Every line below that holds the string "createMapThemeToggle" should be copied.

[TASK MATERIAL Boundary: Start]

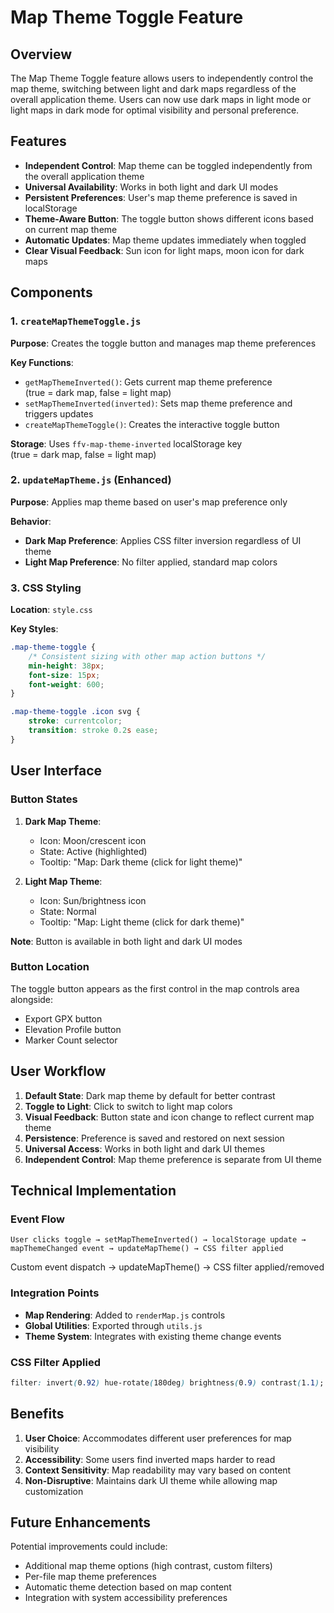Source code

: # Map Theme Toggle Feature

## Overview

The Map Theme Toggle feature allows users to independently control the map theme,
switching between light and dark maps regardless of the overall application theme.
Users can now use dark maps in light mode or light maps in dark mode for optimal
visibility and personal preference.

## Features

-   **Independent Control**: Map theme can be toggled independently from the
    overall application theme
-   **Universal Availability**: Works in both light and dark UI modes
-   **Persistent Preferences**: User's map theme preference is saved in localStorage
-   **Theme-Aware Button**: The toggle button shows different icons based on
    current map theme
-   **Automatic Updates**: Map theme updates immediately when toggled
-   **Clear Visual Feedback**: Sun icon for light maps, moon icon for dark maps

## Components

### 1. `createMapThemeToggle.js`

**Purpose**: Creates the toggle button and manages map theme preferences

**Key Functions**:

-   `getMapThemeInverted()`: Gets current map theme preference  
    (true = dark map, false = light map)
-   `setMapThemeInverted(inverted)`: Sets map theme preference and triggers updates
-   `createMapThemeToggle()`: Creates the interactive toggle button

**Storage**: Uses `ffv-map-theme-inverted` localStorage key  
(true = dark map, false = light map)

### 2. `updateMapTheme.js` (Enhanced)

**Purpose**: Applies map theme based on user's map preference only

**Behavior**:

-   **Dark Map Preference**: Applies CSS filter inversion regardless of UI theme
-   **Light Map Preference**: No filter applied, standard map colors

### 3. CSS Styling

**Location**: `style.css`

**Key Styles**:

```css
.map-theme-toggle {
    /* Consistent sizing with other map action buttons */
    min-height: 38px;
    font-size: 15px;
    font-weight: 600;
}

.map-theme-toggle .icon svg {
    stroke: currentcolor;
    transition: stroke 0.2s ease;
}
```

## User Interface

### Button States

1. **Dark Map Theme**:

    - Icon: Moon/crescent icon
    - State: Active (highlighted)
    - Tooltip: "Map: Dark theme (click for light theme)"

2. **Light Map Theme**:
    - Icon: Sun/brightness icon
    - State: Normal
    - Tooltip: "Map: Light theme (click for dark theme)"

**Note**: Button is available in both light and dark UI modes

### Button Location

The toggle button appears as the first control in the map controls area alongside:

-   Export GPX button
-   Elevation Profile button
-   Marker Count selector

## User Workflow

1. **Default State**: Dark map theme by default for better contrast
2. **Toggle to Light**: Click to switch to light map colors
3. **Visual Feedback**: Button state and icon change to reflect current map theme
4. **Persistence**: Preference is saved and restored on next session
5. **Universal Access**: Works in both light and dark UI themes
6. **Independent Control**: Map theme preference is separate from UI theme

## Technical Implementation

### Event Flow

```text
User clicks toggle → setMapThemeInverted() → localStorage update →
mapThemeChanged event → updateMapTheme() → CSS filter applied
```

Custom event dispatch → updateMapTheme() → CSS filter applied/removed

### Integration Points

-   **Map Rendering**: Added to `renderMap.js` controls
-   **Global Utilities**: Exported through `utils.js`
-   **Theme System**: Integrates with existing theme change events

### CSS Filter Applied

```css
filter: invert(0.92) hue-rotate(180deg) brightness(0.9) contrast(1.1);
```

## Benefits

1. **User Choice**: Accommodates different user preferences for map visibility
2. **Accessibility**: Some users find inverted maps harder to read
3. **Context Sensitivity**: Map readability may vary based on content
4. **Non-Disruptive**: Maintains dark UI theme while allowing map customization

## Future Enhancements

Potential improvements could include:

-   Additional map theme options (high contrast, custom filters)
-   Per-file map theme preferences
-   Automatic theme detection based on map content
-   Integration with system accessibility preferences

[TASK MATERIAL Boundary: End]

## TASK RESPONSE
### 1. `createMapThemeToggle.js`
-   `createMapThemeToggle()`: Creates the interactive toggle button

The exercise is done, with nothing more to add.